We’re in the middle of the holiday season, and that means that folks are making (or, for those who celebrate Hannukkah, checking off) their wish lists. This October, the Chamber of Commerce’s Institute for Legal Reform compiled one of their own in their report A Roadmap for Reform: Lessons from Eight Years of the Class Action Reform Act. Why pay attention to this report? As class action defense counsel, don’t we already know what we’d like?
Sure. But the report was prepared by John Beisner, a long-recognized thought leader in class action defense. [Disclosure: I worked with John when we were both at O'Melveny & Myers.] It’s always worth a look to see what John is concerned with. And the list (which is accompanied by concrete reform proposals) is an interesting one. Among its highlights:
Changing the incentives to use cy pres relief. Despite its common use in settlements, changing the availability of cy pres relief remains on many defense lawyers’ wish lists. (And not just because of the possible slippery slope.)
Plaintiffs’ lawyers are attracted to cy pres settlements because they eliminate the need to identify claimants who were injured by the defendant and/or are sufficiently motivated to participate in a class settlement. In other words, cy pres is employed primarily to justify attorneys’ fees by inflating the size of the “award,” even though the award goes to charity, not the class members. Cy pres awards thus undermine the fundamental goal of civil litigation:to provide compensation for allegedly aggrieved plaintiffs.
Beisner specifically suggests amending CAFA to treat cy pres settlements like coupon settlements, compensating class counsel only for those actual class members who make claims. It’s an interesting proposal.
Hearing more Rule 23(f) petitions. At this point, plaintiffs’ counsel often argue that the class action is dying because the Supreme Court has stacked the deck against them. But, as it turns out, the Circuit Courts of Appeals may be tilting in the other direction right now.
Over the last several years, appellate courts have grown increasingly reluctant to review class certification orders under Rule 23(f). A recent study conducted by Skadden, Arps, Slate, Meagher & Flom LLP on behalf of the Institute for Legal Reform revealed that between September 30, 2006 and April 24, 2013, federal appellate courts granted fewer than one fourth of the petitions seeking interlocutory review of lower court class certification rulings. This finding contrasts with an earlier report, sponsored by the federal judiciary, which found that federal appellate courts granted 36 percent of Rule 23(f) petitions filed between 1998, when the rule was adopted, and 2006.
(Emphasis in original.)
Reining in issues classes. Rule 23(c)(4) issues classes have existed for some time. But there is no question that Judge Posner’s opinion in McReynolds v. Merrill Lynch has–at least temporarily–changed the game. Why would that be a problem?
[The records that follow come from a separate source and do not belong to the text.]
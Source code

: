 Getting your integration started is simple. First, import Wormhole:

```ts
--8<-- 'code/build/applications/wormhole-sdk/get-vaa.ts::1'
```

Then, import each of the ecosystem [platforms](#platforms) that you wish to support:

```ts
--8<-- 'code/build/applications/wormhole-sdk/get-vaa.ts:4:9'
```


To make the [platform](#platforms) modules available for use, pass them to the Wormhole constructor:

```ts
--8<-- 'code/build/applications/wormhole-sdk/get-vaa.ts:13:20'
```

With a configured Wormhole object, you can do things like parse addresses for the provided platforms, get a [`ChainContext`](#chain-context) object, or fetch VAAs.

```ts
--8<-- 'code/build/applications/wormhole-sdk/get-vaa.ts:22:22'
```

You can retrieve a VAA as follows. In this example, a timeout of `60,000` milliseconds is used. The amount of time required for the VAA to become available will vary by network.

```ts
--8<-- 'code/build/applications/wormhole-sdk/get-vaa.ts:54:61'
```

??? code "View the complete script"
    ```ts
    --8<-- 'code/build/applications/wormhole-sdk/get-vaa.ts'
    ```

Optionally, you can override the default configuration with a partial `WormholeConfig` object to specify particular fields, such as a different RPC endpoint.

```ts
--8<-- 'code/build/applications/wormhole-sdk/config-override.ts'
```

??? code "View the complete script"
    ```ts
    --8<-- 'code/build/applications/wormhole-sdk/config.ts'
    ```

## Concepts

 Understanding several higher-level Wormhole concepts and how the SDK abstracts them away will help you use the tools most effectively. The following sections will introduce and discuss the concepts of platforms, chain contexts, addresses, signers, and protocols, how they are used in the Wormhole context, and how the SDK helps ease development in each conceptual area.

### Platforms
Issues classes like those approved by the Seventh Circuit are inappropriate for a number of reasons. First, they do not promote efficiency because they do not resolve any individual plaintiff’s claims; after an issues trial is complete, each plaintiff would still have to prove injury, causation and damages in separate trials. Second, issues trials are inherently unfair to defendants because it is much easier for plaintiffs to secure a classwide verdict when the jury does not hear the actual facts of any individual plaintiff’s claims. And third, they pose constitutional problems because the Seventh Amendment bars a second jury from considering issues already decided by a prior jury in the same case.
The entire analysis is worth a read. For defense counsel, it’s a good summary of some of the challenges we currently face. For plaintiffs, well, it’s always good to know what the other side wants, isn’t it?